TASK
Each line in the listing below that contains "Java" should be returned.

(DATA FOR ANALYSIS begins)

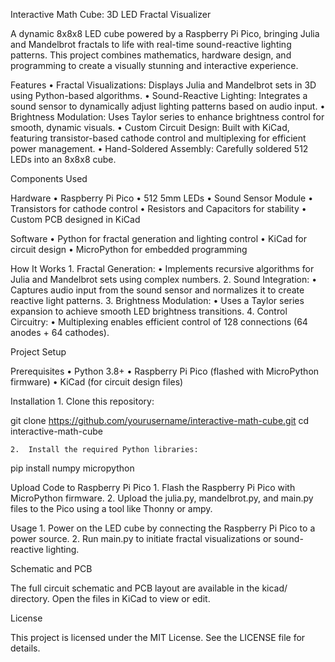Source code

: Interactive Math Cube: 3D LED Fractal Visualizer

A dynamic 8x8x8 LED cube powered by a Raspberry Pi Pico, bringing Julia and Mandelbrot fractals to life with real-time sound-reactive lighting patterns. This project combines mathematics, hardware design, and programming to create a visually stunning and interactive experience.

Features
	•	Fractal Visualizations: Displays Julia and Mandelbrot sets in 3D using Python-based algorithms.
	•	Sound-Reactive Lighting: Integrates a sound sensor to dynamically adjust lighting patterns based on audio input.
	•	Brightness Modulation: Uses Taylor series to enhance brightness control for smooth, dynamic visuals.
	•	Custom Circuit Design: Built with KiCad, featuring transistor-based cathode control and multiplexing for efficient power management.
	•	Hand-Soldered Assembly: Carefully soldered 512 LEDs into an 8x8x8 cube.

Components Used

Hardware
	•	Raspberry Pi Pico
	•	512 5mm LEDs
	•	Sound Sensor Module
	•	Transistors for cathode control
	•	Resistors and Capacitors for stability
	•	Custom PCB designed in KiCad

Software
	•	Python for fractal generation and lighting control
	•	KiCad for circuit design
	•	MicroPython for embedded programming

How It Works
	1.	Fractal Generation:
	•	Implements recursive algorithms for Julia and Mandelbrot sets using complex numbers.
	2.	Sound Integration:
	•	Captures audio input from the sound sensor and normalizes it to create reactive light patterns.
	3.	Brightness Modulation:
	•	Uses a Taylor series expansion to achieve smooth LED brightness transitions.
	4.	Control Circuitry:
	•	Multiplexing enables efficient control of 128 connections (64 anodes + 64 cathodes).

Project Setup

Prerequisites
	•	Python 3.8+
	•	Raspberry Pi Pico (flashed with MicroPython firmware)
	•	KiCad (for circuit design files)

Installation
	1.	Clone this repository:

git clone https://github.com/yourusername/interactive-math-cube.git
cd interactive-math-cube


	2.	Install the required Python libraries:

pip install numpy micropython



Upload Code to Raspberry Pi Pico
	1.	Flash the Raspberry Pi Pico with MicroPython firmware.
	2.	Upload the julia.py, mandelbrot.py, and main.py files to the Pico using a tool like Thonny or ampy.

Usage
	1.	Power on the LED cube by connecting the Raspberry Pi Pico to a power source.
	2.	Run main.py to initiate fractal visualizations or sound-reactive lighting.

Schematic and PCB

The full circuit schematic and PCB layout are available in the kicad/ directory. Open the files in KiCad to view or edit.

License

This project is licensed under the MIT License. See the LICENSE file for details.
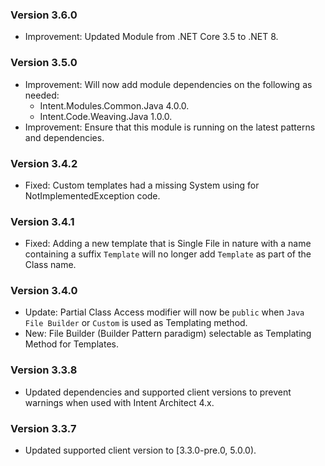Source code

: ### Version 3.6.0

- Improvement: Updated Module from .NET Core 3.5 to .NET 8.

### Version 3.5.0

- Improvement: Will now add module dependencies on the following as needed:
  - Intent.Modules.Common.Java 4.0.0.
  - Intent.Code.Weaving.Java 1.0.0.
- Improvement: Ensure that this module is running on the latest patterns and dependencies.

### Version 3.4.2

- Fixed: Custom templates had a missing System using for NotImplementedException code.

### Version 3.4.1

- Fixed: Adding a new template that is Single File in nature with a name containing a suffix `Template` will no longer add `Template` as part of the Class name.

### Version 3.4.0

- Update: Partial Class Access modifier will now be `public` when `Java File Builder` or `Custom` is used as Templating method.
- New: File Builder (Builder Pattern paradigm) selectable as Templating Method for Templates.

### Version 3.3.8

- Updated dependencies and supported client versions to prevent warnings when used with Intent Architect 4.x.

### Version 3.3.7

- Updated supported client version to [3.3.0-pre.0, 5.0.0).
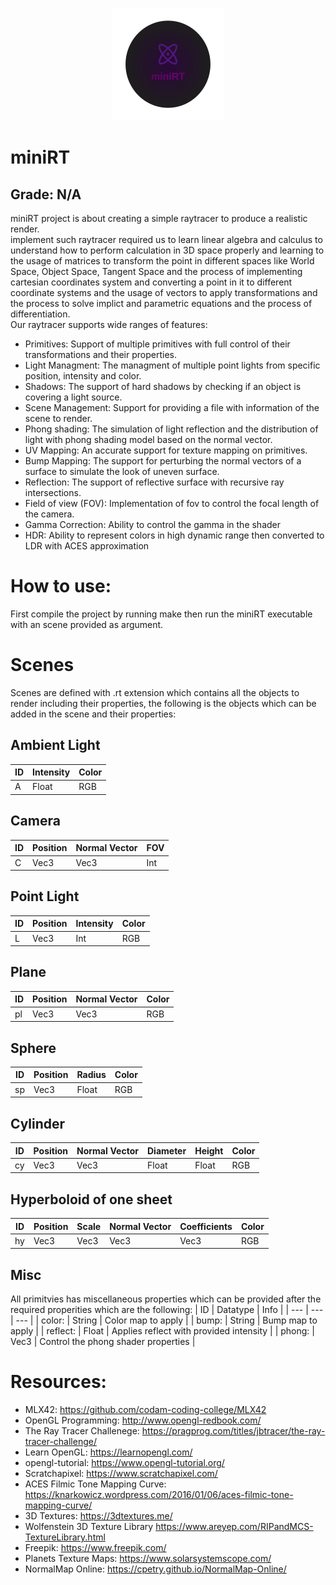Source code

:<p align="center">
  <img width="180" height="180" src="minirt_logo.png">
</p>

# miniRT
## Grade: N/A
miniRT project is about creating a simple raytracer to produce a realistic render.  
implement such raytracer required us to learn linear algebra and calculus to understand how to perform calculation in 3D space properly and learning to 
the usage of matrices to transform the point in different spaces like World Space, Object Space, Tangent Space and the process of implementing cartesian coordinates system and converting a point in it to different coordinate systems and the usage of vectors to apply
 transformations and the process to solve implict and parametric equations and the process of differentiation.  
Our raytracer supports wide ranges of features:  
* Primitives: Support of multiple primitives with full control of their transformations and their properties.
* Light Managment: The managment of multiple point lights from specific position, intensity and color.
* Shadows: The support of hard shadows by checking if an object is covering a light source.
* Scene Management: Support for providing a file with information of the scene to render.
* Phong shading: The simulation of light reflection and the distribution of light with phong shading model based on the normal vector.
* UV Mapping: An accurate support for texture mapping on primitives.
* Bump Mapping: The support for perturbing the normal vectors of a surface to simulate the look of uneven surface.
* Reflection: The support of reflective surface with recursive ray intersections.
* Field of view (FOV): Implementation of fov to control the focal length of the camera.
* Gamma Correction: Ability to control the gamma in the shader
* HDR: Ability to represent colors in high dynamic range then converted to LDR with ACES approximation
# How to use:
First compile the project by running make then run the miniRT executable with an scene provided as argument.
# Scenes
Scenes are defined with .rt extension which contains all the objects to render including their properties, the following is the objects which can be added in the scene and their properties:
## Ambient Light
| ID | Intensity | Color |
| --- | --- | --- |
| A | Float | RGB |
## Camera
| ID | Position | Normal Vector | FOV |
| --- | --- | --- | --- |
| C | Vec3 | Vec3 | Int |
## Point Light
| ID | Position | Intensity | Color |
| --- | --- | --- | --- |
| L | Vec3 | Int | RGB |
## Plane
| ID | Position | Normal Vector | Color |
| --- | --- | --- | --- |
| pl | Vec3 | Vec3 | RGB |
## Sphere
| ID | Position | Radius | Color |
| --- | --- | --- | --- |
| sp | Vec3 | Float | RGB |
## Cylinder
| ID | Position | Normal Vector | Diameter | Height | Color |
| --- | --- | --- | --- | --- | --- |
| cy | Vec3 | Vec3 | Float | Float | RGB |
## Hyperboloid of one sheet
| ID | Position | Scale | Normal Vector | Coefficients | Color |
| --- | --- | --- | --- | --- | --- |
| hy | Vec3 | Vec3 | Vec3 | Vec3 | RGB |
## Misc
All primitvies has miscellaneous properties which can be provided after the required properities which are the following:
| ID | Datatype | Info |
| --- | --- | --- |
| color: | String | Color map to apply |
| bump: | String | Bump map to apply |
| reflect: | Float | Applies reflect with provided intensity |
| phong: | Vec3 | Control the phong shader properties |
# Resources:
* MLX42: https://github.com/codam-coding-college/MLX42
* OpenGL Programming: http://www.opengl-redbook.com/
* The Ray Tracer Challenege: https://pragprog.com/titles/jbtracer/the-ray-tracer-challenge/
* Learn OpenGL: https://learnopengl.com/
* opengl-tutorial: https://www.opengl-tutorial.org/
* Scratchapixel: https://www.scratchapixel.com/
* ACES Filmic Tone Mapping Curve: https://knarkowicz.wordpress.com/2016/01/06/aces-filmic-tone-mapping-curve/
* 3D Textures: https://3dtextures.me/
* Wolfenstein 3D Texture Library https://www.areyep.com/RIPandMCS-TextureLibrary.html
* Freepik: https://www.freepik.com/
* Planets Texture Maps: https://www.solarsystemscope.com/
* NormalMap Online: https://cpetry.github.io/NormalMap-Online/
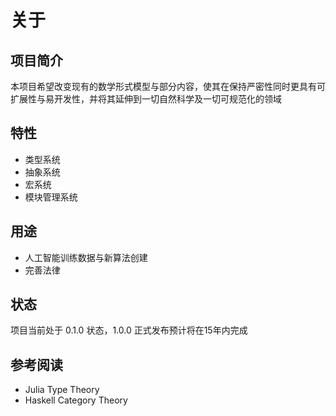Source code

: # 关于
## 项目简介
本项目希望改变现有的数学形式模型与部分内容，使其在保持严密性同时更具有可扩展性与易开发性，并将其延伸到一切自然科学及一切可规范化的领域

## 特性
* 类型系统
* 抽象系统
* 宏系统
* 模块管理系统

## 用途
* 人工智能训练数据与新算法创建
* 完善法律

## 状态
项目当前处于 0.1.0 状态，1.0.0 正式发布预计将在15年内完成

## 参考阅读
- Julia Type Theory
- Haskell Category Theory
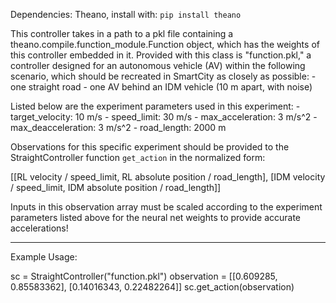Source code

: Dependencies: Theano, install with: `pip install theano`

This controller takes in a path to a pkl file containing
a theano.compile.function_module.Function object, which has
the weights of this controller embedded in it. Provided with
this class is "function.pkl," a controller designed for an
autonomous vehicle (AV) within the following scenario, which
should be recreated in SmartCity as closely as possible:
    - one straight road
    - one AV behind an IDM vehicle (10 m apart, with noise)

Listed below are the experiment parameters used in this experiment: 
    - target_velocity: 10 m/s
    - speed_limit: 30 m/s
    - max_acceleration: 3 m/s^2
    - max_deacceleration: 3 m/s^2
    - road_length: 2000 m

Observations for this specific experiment should be provided to 
the StraightController function `get_action` in the normalized form: 

[[RL velocity / speed_limit, RL absolute position / road_length],
[IDM velocity / speed_limit, IDM absolute position / road_length]]

Inputs in this observation array must be scaled according to the
experiment parameters listed above for the neural net weights to 
provide accurate accelerations!


---------------------------------------------------------
Example Usage:

sc = StraightController("function.pkl")
observation = [[0.609285, 0.85583362],
               [0.14016343, 0.22482264]]
sc.get_action(observation)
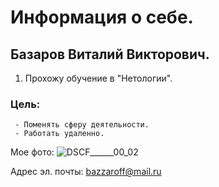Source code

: # Информация о себе.

## Базаров Виталий Викторович.

   1. Прохожу обучение в "Нетологии".
### Цель: 
     - Поменять сферу деятельности.
     - Работать удаленно.

Мое фото:
 ![DSCF______00_02](https://user-images.githubusercontent.com/117196197/201324835-5617fa42-b61f-421c-bb35-e5414385cfef.jpg)



Адрес эл. почты: <bazzaroff@mail.ru>
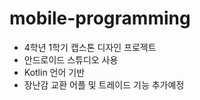 # mobile-programming

- 4학년 1학기 캡스톤 디자인 프로젝트
- 안드로이드 스튜디오 사용 
- Kotlin 언어 기반
- 장난감 교환 어플 및 트레이드 기능 추가예정 
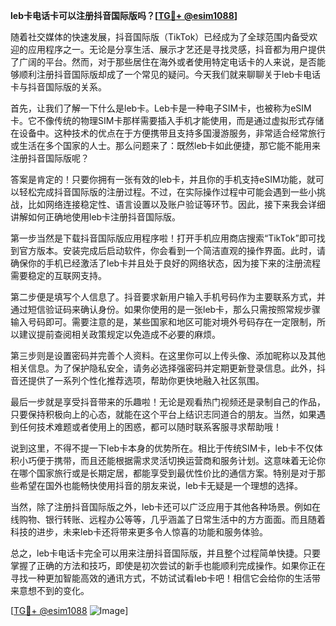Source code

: **leb卡电话卡可以注册抖音国际版吗？[[TG💪+ @esim1088](https://t.me/s/esim1088)]**

随着社交媒体的快速发展，抖音国际版（TikTok）已经成为了全球范围内备受欢迎的应用程序之一。无论是分享生活、展示才艺还是寻找灵感，抖音都为用户提供了广阔的平台。然而，对于那些居住在海外或者使用特定电话卡的人来说，是否能够顺利注册抖音国际版却成了一个常见的疑问。今天我们就来聊聊关于leb卡电话卡与抖音国际版的关系。

首先，让我们了解一下什么是leb卡。Leb卡是一种电子SIM卡，也被称为eSIM卡。它不像传统的物理SIM卡那样需要插入手机才能使用，而是通过虚拟形式存储在设备中。这种技术的优点在于方便携带且支持多国漫游服务，非常适合经常旅行或生活在多个国家的人士。那么问题来了：既然leb卡如此便捷，那它能不能用来注册抖音国际版呢？

答案是肯定的！只要你拥有一张有效的leb卡，并且你的手机支持eSIM功能，就可以轻松完成抖音国际版的注册过程。不过，在实际操作过程中可能会遇到一些小挑战，比如网络连接稳定性、语言设置以及账户验证等环节。因此，接下来我会详细讲解如何正确地使用leb卡注册抖音国际版。

第一步当然是下载抖音国际版应用程序啦！打开手机应用商店搜索“TikTok”即可找到官方版本。安装完成后启动软件，你会看到一个简洁直观的操作界面。此时，请确保你的手机已经激活了leb卡并且处于良好的网络状态，因为接下来的注册流程需要稳定的互联网支持。

第二步便是填写个人信息了。抖音要求新用户输入手机号码作为主要联系方式，并通过短信验证码来确认身份。如果你使用的是一张leb卡，那么只需按照常规步骤输入号码即可。需要注意的是，某些国家和地区可能对境外号码存在一定限制，所以建议提前查阅相关政策规定以免造成不必要的麻烦。

第三步则是设置密码并完善个人资料。在这里你可以上传头像、添加昵称以及其他相关信息。为了保护隐私安全，请务必选择强密码并定期更新登录信息。此外，抖音还提供了一系列个性化推荐选项，帮助你更快地融入社区氛围。

最后一步就是享受抖音带来的乐趣啦！无论是观看热门视频还是录制自己的作品，只要保持积极向上的心态，就能在这个平台上结识志同道合的朋友。当然，如果遇到任何技术难题或者使用上的困惑，都可以随时联系客服寻求帮助哦！

说到这里，不得不提一下leb卡本身的优势所在。相比于传统SIM卡，leb卡不仅体积小巧便于携带，而且还能根据需求灵活切换运营商和服务计划。这意味着无论你在哪个国家旅行或是长期定居，都能享受到最优性价比的通信方案。特别是对于那些希望在国外也能畅快使用抖音的朋友来说，leb卡无疑是一个理想的选择。

当然，除了注册抖音国际版之外，leb卡还可以广泛应用于其他各种场景。例如在线购物、银行转账、远程办公等等，几乎涵盖了日常生活中的方方面面。而且随着科技的进步，未来leb卡还将带来更多令人惊喜的功能和服务体验。

总之，leb卡电话卡完全可以用来注册抖音国际版，并且整个过程简单快捷。只要掌握了正确的方法和技巧，即使是初次尝试的新手也能顺利完成操作。如果你正在寻找一种更加智能高效的通讯方式，不妨试试看leb卡吧！相信它会给你的生活带来意想不到的变化。

[[TG💪+ @esim1088](https://t.me/s/esim1088) ![Image](https://i.postimg.cc/4NQfJmqS/Snipaste-2025-05-13-00-14-12.png)]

(DATA FOR ANALYSIS ends)

COMPLETED TASK
  - Intent.Modules.Common.Java 4.0.0.
  - Intent.Code.Weaving.Java 1.0.0.
- Update: Partial Class Access modifier will now be `public` when `Java File Builder` or `Custom` is used as Templating method.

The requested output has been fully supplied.